Your assignment
Filter these entries down to lines holding "which".

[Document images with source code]
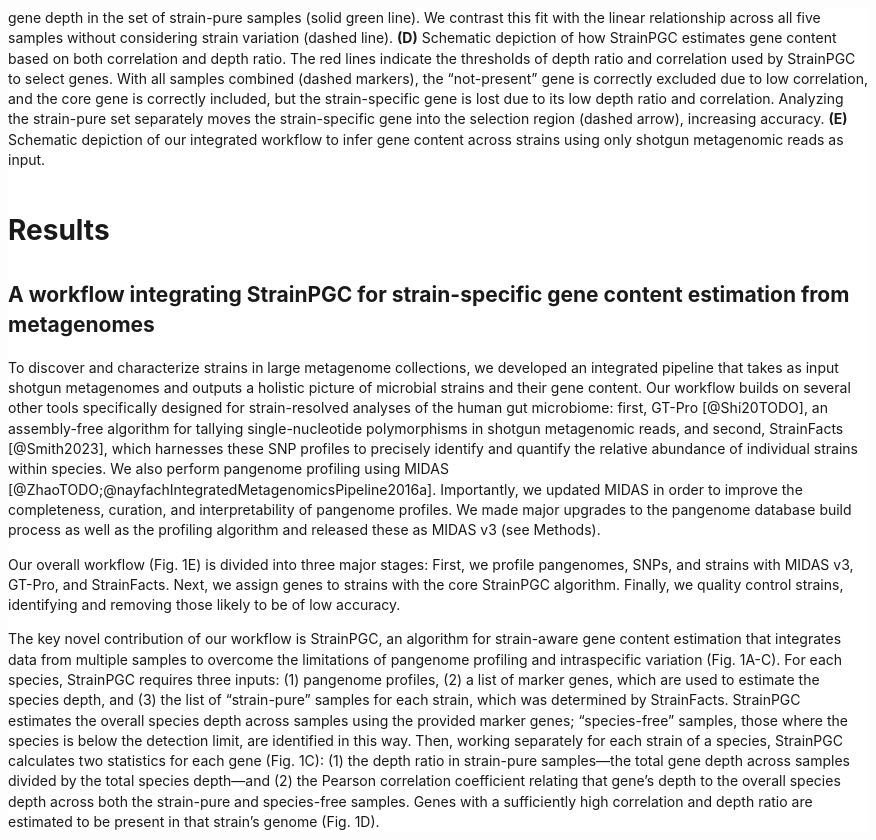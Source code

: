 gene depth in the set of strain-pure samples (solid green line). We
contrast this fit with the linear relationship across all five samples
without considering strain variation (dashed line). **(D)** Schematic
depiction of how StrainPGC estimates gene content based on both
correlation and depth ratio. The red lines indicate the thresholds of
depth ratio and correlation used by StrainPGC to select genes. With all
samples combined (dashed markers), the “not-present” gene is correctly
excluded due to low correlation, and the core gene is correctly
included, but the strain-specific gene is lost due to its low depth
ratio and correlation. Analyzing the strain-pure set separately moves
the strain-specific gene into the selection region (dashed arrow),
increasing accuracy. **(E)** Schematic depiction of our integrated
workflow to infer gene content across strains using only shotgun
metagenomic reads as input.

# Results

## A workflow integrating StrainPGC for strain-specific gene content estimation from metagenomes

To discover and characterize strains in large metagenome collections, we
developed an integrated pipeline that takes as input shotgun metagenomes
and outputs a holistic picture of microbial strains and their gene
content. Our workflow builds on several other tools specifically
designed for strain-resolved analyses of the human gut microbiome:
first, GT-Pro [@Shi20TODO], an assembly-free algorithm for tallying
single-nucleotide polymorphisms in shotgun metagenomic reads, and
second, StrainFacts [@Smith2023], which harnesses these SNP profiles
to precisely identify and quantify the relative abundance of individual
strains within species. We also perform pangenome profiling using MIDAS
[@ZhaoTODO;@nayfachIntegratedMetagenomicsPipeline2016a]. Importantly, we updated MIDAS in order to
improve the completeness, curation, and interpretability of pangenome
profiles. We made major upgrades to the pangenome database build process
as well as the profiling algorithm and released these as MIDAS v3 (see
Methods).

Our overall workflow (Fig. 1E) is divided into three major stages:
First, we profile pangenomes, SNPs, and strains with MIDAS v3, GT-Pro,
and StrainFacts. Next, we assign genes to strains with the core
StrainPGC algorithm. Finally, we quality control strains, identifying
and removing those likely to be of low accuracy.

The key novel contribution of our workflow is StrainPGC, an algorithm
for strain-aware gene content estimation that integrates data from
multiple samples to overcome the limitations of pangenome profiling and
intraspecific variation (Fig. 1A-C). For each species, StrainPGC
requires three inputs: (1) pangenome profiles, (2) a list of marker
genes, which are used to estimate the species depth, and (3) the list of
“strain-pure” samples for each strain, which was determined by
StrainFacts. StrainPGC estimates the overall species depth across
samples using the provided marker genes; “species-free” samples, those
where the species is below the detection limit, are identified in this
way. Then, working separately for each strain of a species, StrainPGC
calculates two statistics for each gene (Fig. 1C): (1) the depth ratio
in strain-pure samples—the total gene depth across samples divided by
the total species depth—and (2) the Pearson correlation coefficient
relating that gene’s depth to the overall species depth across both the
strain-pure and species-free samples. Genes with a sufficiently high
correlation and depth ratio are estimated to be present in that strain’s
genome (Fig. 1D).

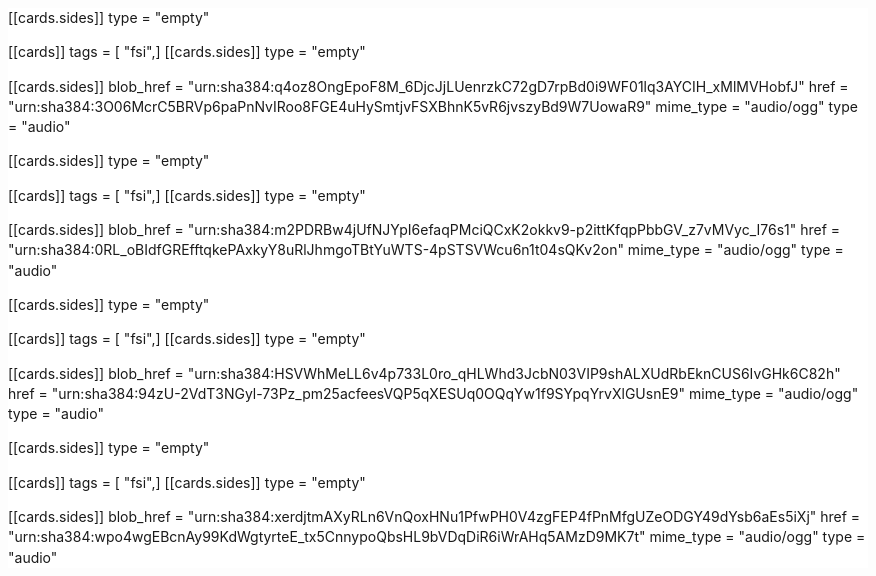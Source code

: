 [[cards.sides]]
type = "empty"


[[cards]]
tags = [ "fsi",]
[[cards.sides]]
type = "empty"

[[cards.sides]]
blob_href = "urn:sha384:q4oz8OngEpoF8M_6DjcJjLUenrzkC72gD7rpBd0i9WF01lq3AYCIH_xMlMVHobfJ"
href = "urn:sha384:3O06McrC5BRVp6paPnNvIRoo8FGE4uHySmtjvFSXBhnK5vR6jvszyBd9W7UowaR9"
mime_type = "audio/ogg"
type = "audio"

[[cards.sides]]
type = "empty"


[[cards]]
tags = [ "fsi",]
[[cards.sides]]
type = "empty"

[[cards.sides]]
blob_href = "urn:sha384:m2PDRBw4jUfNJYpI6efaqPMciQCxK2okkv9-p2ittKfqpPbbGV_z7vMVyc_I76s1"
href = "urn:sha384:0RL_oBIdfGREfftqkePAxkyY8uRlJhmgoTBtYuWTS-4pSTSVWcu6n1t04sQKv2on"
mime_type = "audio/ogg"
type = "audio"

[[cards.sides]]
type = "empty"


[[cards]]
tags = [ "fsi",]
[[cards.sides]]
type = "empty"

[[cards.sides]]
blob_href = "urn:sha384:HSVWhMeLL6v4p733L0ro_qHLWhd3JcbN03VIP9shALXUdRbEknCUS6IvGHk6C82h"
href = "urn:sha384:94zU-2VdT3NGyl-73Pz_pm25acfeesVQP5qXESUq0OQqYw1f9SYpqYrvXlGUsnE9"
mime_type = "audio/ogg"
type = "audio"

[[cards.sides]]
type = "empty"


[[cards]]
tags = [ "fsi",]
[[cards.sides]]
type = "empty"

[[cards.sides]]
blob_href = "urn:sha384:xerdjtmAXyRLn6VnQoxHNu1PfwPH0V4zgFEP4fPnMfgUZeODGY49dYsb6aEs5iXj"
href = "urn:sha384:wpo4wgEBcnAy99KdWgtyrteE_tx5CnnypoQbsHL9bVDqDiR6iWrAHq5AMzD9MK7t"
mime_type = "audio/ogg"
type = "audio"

Exercise result
second, StrainFacts [@Smith2023], which harnesses these SNP profiles
genes, which are used to estimate the species depth, and (3) the list of
“strain-pure” samples for each strain, which was determined by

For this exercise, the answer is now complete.